§ Exercise brief:
Every line in the records below between the one holding "Concept of _publisher_" and the one holding "Copyright (c) 2016 YASUTAKE Kiyoshi", inclusive, is to be set down exactly; all other lines are to be left out.

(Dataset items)

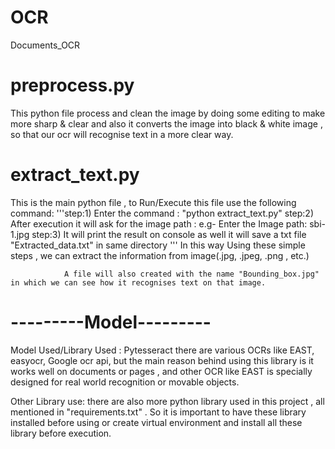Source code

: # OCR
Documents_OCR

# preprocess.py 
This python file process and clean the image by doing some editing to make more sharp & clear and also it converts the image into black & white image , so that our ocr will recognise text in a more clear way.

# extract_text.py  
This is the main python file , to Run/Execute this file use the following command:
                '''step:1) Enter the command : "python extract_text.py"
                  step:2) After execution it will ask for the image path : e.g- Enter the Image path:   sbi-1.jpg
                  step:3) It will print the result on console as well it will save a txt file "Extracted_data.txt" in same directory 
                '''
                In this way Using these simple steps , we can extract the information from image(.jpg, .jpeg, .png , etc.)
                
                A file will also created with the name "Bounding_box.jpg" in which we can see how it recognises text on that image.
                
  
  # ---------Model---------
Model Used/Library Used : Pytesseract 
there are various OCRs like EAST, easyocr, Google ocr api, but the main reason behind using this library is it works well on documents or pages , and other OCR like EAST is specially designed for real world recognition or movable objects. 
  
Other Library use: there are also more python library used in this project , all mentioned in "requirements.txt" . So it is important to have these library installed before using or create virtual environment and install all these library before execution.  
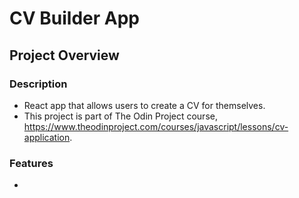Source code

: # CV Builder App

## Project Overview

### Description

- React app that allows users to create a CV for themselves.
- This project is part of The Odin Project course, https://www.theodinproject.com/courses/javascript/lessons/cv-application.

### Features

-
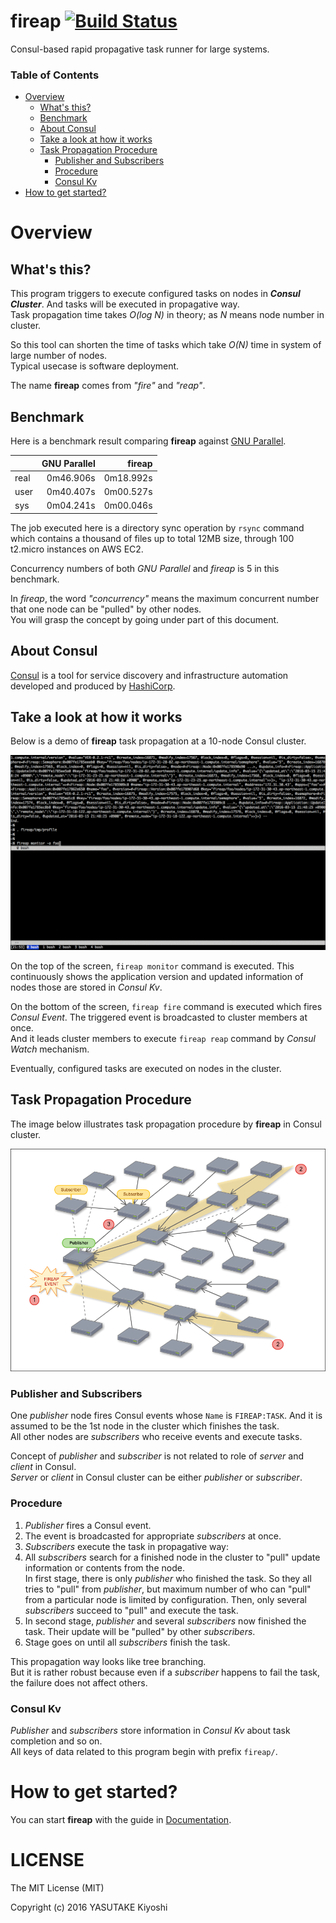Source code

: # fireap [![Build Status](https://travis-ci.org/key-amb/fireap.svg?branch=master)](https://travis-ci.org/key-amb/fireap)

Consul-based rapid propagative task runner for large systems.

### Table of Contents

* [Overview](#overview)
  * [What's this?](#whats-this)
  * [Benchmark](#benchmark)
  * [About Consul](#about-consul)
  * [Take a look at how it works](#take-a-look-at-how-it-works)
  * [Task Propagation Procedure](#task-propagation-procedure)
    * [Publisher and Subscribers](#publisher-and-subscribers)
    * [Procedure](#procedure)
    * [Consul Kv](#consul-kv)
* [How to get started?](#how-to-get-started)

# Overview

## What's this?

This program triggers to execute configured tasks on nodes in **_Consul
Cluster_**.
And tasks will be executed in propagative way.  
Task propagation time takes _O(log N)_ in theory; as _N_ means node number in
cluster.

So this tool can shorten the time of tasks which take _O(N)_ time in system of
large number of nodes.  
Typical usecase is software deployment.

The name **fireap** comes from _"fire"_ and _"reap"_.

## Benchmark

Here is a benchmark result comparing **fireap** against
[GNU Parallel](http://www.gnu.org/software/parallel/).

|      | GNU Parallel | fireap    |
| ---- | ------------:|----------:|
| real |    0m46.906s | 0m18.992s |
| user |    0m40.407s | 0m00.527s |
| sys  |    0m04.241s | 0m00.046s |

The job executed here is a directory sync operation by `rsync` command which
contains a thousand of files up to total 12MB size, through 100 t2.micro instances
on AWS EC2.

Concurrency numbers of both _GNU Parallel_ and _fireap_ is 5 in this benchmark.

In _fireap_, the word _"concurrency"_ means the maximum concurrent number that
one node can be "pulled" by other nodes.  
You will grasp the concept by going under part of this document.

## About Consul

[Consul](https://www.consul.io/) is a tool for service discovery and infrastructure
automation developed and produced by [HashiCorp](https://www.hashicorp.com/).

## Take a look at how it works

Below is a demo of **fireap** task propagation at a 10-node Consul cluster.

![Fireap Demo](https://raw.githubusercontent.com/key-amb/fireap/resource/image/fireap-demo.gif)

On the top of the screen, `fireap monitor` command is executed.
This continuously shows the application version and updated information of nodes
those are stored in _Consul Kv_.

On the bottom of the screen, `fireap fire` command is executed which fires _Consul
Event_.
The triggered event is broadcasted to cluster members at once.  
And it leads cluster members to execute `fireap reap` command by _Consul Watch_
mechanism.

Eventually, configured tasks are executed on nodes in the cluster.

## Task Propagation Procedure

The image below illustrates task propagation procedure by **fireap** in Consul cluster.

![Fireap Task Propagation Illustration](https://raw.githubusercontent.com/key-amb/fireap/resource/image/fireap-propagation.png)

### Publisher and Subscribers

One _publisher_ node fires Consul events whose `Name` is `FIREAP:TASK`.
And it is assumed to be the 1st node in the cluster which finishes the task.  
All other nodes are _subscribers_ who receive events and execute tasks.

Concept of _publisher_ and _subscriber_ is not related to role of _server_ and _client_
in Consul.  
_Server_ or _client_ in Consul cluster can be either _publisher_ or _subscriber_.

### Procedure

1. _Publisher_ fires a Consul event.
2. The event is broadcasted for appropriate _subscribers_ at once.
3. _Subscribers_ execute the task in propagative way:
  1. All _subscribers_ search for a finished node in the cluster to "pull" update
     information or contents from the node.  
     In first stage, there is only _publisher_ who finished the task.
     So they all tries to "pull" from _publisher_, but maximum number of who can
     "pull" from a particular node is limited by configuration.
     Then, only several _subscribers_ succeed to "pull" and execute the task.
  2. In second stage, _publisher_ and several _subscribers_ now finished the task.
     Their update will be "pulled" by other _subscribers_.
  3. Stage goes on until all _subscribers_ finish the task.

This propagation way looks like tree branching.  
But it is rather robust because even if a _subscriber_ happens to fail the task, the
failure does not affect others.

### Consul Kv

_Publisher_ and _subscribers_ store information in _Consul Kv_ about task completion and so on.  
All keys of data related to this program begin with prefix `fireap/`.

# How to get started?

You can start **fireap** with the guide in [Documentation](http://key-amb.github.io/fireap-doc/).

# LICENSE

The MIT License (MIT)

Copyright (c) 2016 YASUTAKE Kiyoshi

==

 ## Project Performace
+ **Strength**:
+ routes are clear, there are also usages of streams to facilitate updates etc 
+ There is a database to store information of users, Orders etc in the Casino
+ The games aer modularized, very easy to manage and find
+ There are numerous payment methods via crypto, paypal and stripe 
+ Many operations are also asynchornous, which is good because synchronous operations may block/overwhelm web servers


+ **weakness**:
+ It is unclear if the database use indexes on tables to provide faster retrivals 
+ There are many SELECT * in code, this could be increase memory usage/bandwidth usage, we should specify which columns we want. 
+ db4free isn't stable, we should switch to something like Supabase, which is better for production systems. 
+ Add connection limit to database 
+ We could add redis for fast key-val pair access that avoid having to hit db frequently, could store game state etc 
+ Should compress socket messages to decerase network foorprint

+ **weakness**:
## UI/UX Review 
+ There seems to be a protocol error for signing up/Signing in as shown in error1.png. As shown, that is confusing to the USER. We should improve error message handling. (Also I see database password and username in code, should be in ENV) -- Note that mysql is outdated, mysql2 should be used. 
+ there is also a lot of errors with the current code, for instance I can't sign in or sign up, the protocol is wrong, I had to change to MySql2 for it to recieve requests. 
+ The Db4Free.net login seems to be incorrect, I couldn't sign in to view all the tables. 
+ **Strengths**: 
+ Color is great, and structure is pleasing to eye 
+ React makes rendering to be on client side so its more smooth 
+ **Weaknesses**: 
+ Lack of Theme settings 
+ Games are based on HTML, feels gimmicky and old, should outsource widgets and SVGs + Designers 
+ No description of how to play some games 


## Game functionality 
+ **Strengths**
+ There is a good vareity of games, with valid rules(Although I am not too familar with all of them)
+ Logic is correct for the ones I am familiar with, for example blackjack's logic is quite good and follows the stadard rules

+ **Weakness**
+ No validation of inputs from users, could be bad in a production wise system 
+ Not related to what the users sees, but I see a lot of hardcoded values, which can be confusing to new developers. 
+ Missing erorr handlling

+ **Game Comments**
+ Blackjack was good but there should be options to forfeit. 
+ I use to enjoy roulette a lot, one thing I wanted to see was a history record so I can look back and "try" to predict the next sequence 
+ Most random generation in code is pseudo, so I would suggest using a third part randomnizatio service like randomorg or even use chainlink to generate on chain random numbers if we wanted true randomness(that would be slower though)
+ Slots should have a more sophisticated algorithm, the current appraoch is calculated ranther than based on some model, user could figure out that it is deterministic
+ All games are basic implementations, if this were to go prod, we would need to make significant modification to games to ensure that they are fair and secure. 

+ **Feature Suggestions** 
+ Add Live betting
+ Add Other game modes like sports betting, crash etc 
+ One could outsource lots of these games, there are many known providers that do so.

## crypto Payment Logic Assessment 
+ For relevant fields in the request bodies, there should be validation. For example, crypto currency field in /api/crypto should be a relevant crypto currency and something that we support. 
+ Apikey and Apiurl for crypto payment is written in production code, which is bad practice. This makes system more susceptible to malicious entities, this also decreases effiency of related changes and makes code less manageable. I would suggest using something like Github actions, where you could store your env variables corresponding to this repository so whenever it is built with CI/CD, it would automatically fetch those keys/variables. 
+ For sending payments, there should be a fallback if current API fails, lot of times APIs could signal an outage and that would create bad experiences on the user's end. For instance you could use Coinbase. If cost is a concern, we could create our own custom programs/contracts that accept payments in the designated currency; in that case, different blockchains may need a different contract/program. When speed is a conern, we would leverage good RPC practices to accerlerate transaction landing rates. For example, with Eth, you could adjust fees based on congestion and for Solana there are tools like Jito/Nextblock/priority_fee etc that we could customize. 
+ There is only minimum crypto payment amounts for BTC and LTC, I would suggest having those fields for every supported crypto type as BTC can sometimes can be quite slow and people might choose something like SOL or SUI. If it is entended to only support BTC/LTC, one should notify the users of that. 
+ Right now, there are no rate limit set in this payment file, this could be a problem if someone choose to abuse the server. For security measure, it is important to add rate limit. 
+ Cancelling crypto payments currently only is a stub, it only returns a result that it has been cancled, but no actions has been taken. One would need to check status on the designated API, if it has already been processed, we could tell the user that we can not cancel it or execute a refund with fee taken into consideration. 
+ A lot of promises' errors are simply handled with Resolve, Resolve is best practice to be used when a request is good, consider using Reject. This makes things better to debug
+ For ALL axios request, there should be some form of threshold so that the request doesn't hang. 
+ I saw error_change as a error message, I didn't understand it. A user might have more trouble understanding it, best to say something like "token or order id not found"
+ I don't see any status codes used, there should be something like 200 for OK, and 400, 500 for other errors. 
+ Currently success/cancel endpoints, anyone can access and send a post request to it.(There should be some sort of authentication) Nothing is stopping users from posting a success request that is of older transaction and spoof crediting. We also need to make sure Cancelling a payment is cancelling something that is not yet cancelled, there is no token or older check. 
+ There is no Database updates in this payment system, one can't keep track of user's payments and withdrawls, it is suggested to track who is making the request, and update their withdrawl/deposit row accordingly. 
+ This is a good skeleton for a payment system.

§ Problem solution:
Concept of _publisher_ and _subscriber_ is not related to role of _server_ and _client_
in Consul.  
_Server_ or _client_ in Consul cluster can be either _publisher_ or _subscriber_.

### Procedure

1. _Publisher_ fires a Consul event.
2. The event is broadcasted for appropriate _subscribers_ at once.
3. _Subscribers_ execute the task in propagative way:
  1. All _subscribers_ search for a finished node in the cluster to "pull" update
     information or contents from the node.  
     In first stage, there is only _publisher_ who finished the task.
     So they all tries to "pull" from _publisher_, but maximum number of who can
     "pull" from a particular node is limited by configuration.
     Then, only several _subscribers_ succeed to "pull" and execute the task.
  2. In second stage, _publisher_ and several _subscribers_ now finished the task.
     Their update will be "pulled" by other _subscribers_.
  3. Stage goes on until all _subscribers_ finish the task.

This propagation way looks like tree branching.  
But it is rather robust because even if a _subscriber_ happens to fail the task, the
failure does not affect others.

### Consul Kv

_Publisher_ and _subscribers_ store information in _Consul Kv_ about task completion and so on.  
All keys of data related to this program begin with prefix `fireap/`.

# How to get started?

You can start **fireap** with the guide in [Documentation](http://key-amb.github.io/fireap-doc/).

# LICENSE

The MIT License (MIT)

Copyright (c) 2016 YASUTAKE Kiyoshi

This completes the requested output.